Exercise description: Each line of the data must be given back verbatim, with pictures removed.

Data for processing:
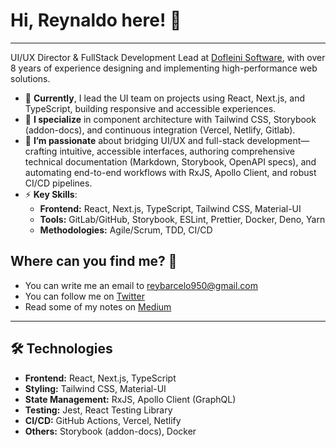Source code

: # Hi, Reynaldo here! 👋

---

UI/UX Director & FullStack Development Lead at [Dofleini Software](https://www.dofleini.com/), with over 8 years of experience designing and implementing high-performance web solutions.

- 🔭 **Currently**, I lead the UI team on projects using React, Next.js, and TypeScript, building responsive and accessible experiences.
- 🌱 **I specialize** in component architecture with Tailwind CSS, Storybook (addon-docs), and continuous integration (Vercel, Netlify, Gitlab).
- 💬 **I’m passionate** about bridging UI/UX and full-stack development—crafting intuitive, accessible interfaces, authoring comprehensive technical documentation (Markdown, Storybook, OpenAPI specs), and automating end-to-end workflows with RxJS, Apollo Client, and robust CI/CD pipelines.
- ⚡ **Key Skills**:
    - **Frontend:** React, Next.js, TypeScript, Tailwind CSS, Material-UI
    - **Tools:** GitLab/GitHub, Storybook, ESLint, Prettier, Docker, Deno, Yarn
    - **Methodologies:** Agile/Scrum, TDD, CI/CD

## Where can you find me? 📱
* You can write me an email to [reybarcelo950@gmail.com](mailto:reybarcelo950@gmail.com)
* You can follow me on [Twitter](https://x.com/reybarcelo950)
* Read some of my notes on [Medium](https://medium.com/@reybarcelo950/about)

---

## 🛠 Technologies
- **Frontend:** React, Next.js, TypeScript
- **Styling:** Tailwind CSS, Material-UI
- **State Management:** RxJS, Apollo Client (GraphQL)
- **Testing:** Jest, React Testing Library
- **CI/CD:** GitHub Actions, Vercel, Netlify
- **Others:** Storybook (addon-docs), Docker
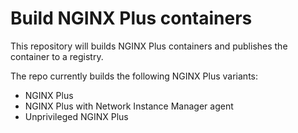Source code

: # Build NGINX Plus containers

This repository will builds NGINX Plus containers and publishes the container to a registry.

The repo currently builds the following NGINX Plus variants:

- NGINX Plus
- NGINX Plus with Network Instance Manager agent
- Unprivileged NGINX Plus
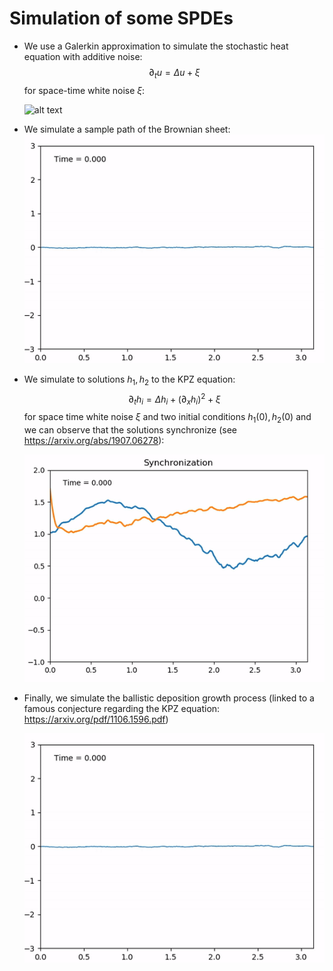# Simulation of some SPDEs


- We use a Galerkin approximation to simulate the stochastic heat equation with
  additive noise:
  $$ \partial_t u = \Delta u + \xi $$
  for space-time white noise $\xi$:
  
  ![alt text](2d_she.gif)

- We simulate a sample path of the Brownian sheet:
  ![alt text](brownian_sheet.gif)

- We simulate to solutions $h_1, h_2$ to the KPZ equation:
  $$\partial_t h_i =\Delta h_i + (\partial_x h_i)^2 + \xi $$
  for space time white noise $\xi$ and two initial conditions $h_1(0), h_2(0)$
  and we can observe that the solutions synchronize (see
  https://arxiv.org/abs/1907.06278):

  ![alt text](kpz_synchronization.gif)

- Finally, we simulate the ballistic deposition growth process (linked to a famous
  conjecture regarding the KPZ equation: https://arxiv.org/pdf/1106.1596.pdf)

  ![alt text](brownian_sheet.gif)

Solution to this problem:
Source code

: # Hi, Reynaldo here! 👋

---

UI/UX Director & FullStack Development Lead at [Dofleini Software](https://www.dofleini.com/), with over 8 years of experience designing and implementing high-performance web solutions.

- 🔭 **Currently**, I lead the UI team on projects using React, Next.js, and TypeScript, building responsive and accessible experiences.
- 🌱 **I specialize** in component architecture with Tailwind CSS, Storybook (addon-docs), and continuous integration (Vercel, Netlify, Gitlab).
- 💬 **I’m passionate** about bridging UI/UX and full-stack development—crafting intuitive, accessible interfaces, authoring comprehensive technical documentation (Markdown, Storybook, OpenAPI specs), and automating end-to-end workflows with RxJS, Apollo Client, and robust CI/CD pipelines.
- ⚡ **Key Skills**:
    - **Frontend:** React, Next.js, TypeScript, Tailwind CSS, Material-UI
    - **Tools:** GitLab/GitHub, Storybook, ESLint, Prettier, Docker, Deno, Yarn
    - **Methodologies:** Agile/Scrum, TDD, CI/CD

## Where can you find me? 📱
* You can write me an email to [reybarcelo950@gmail.com](mailto:reybarcelo950@gmail.com)
* You can follow me on [Twitter](https://x.com/reybarcelo950)
* Read some of my notes on [Medium](https://medium.com/@reybarcelo950/about)

---

## 🛠 Technologies
- **Frontend:** React, Next.js, TypeScript
- **Styling:** Tailwind CSS, Material-UI
- **State Management:** RxJS, Apollo Client (GraphQL)
- **Testing:** Jest, React Testing Library
- **CI/CD:** GitHub Actions, Vercel, Netlify
- **Others:** Storybook (addon-docs), Docker
Source code

: # Build NGINX Plus containers

This repository will builds NGINX Plus containers and publishes the container to a registry.

The repo currently builds the following NGINX Plus variants:

- NGINX Plus
- NGINX Plus with Network Instance Manager agent
- Unprivileged NGINX Plus
# Simulation of some SPDEs


- We use a Galerkin approximation to simulate the stochastic heat equation with
  additive noise:
  $$ \partial_t u = \Delta u + \xi $$
  for space-time white noise $\xi$:
  
  ![alt text](2d_she.gif)

- We simulate a sample path of the Brownian sheet:
  ![alt text](brownian_sheet.gif)

- We simulate to solutions $h_1, h_2$ to the KPZ equation:
  $$\partial_t h_i =\Delta h_i + (\partial_x h_i)^2 + \xi $$
  for space time white noise $\xi$ and two initial conditions $h_1(0), h_2(0)$
  and we can observe that the solutions synchronize (see
  https://arxiv.org/abs/1907.06278):

  ![alt text](kpz_synchronization.gif)

- Finally, we simulate the ballistic deposition growth process (linked to a famous
  conjecture regarding the KPZ equation: https://arxiv.org/pdf/1106.1596.pdf)

  ![alt text](brownian_sheet.gif)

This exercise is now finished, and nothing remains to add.